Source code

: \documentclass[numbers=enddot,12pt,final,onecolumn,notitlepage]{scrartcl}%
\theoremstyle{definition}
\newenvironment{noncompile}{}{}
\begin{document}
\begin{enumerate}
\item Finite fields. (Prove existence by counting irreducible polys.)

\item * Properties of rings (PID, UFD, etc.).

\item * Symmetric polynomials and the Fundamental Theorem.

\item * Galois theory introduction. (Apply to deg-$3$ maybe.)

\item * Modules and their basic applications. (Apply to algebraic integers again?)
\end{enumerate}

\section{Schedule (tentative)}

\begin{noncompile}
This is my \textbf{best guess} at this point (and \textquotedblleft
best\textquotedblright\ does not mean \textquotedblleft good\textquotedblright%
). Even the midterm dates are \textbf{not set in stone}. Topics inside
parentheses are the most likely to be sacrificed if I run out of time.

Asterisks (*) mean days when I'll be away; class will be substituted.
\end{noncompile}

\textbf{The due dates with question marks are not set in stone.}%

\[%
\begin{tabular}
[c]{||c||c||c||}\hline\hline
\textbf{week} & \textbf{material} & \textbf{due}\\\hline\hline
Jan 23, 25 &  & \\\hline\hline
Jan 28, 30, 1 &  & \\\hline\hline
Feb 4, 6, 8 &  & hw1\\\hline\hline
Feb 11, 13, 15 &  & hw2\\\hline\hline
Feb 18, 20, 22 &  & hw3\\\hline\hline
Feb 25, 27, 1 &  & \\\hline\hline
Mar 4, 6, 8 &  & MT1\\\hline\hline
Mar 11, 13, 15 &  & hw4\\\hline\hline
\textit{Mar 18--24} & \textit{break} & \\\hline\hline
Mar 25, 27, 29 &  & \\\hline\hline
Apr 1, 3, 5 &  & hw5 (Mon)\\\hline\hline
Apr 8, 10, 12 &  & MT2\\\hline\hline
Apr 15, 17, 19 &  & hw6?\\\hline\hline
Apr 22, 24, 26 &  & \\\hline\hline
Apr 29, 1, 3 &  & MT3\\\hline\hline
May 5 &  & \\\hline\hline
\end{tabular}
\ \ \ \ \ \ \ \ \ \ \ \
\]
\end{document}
═══
# Directions
Could you state how many lines in the entries contain the word "textquotedblleft"? Reply with nothing but the number.

# Result of the exercise
2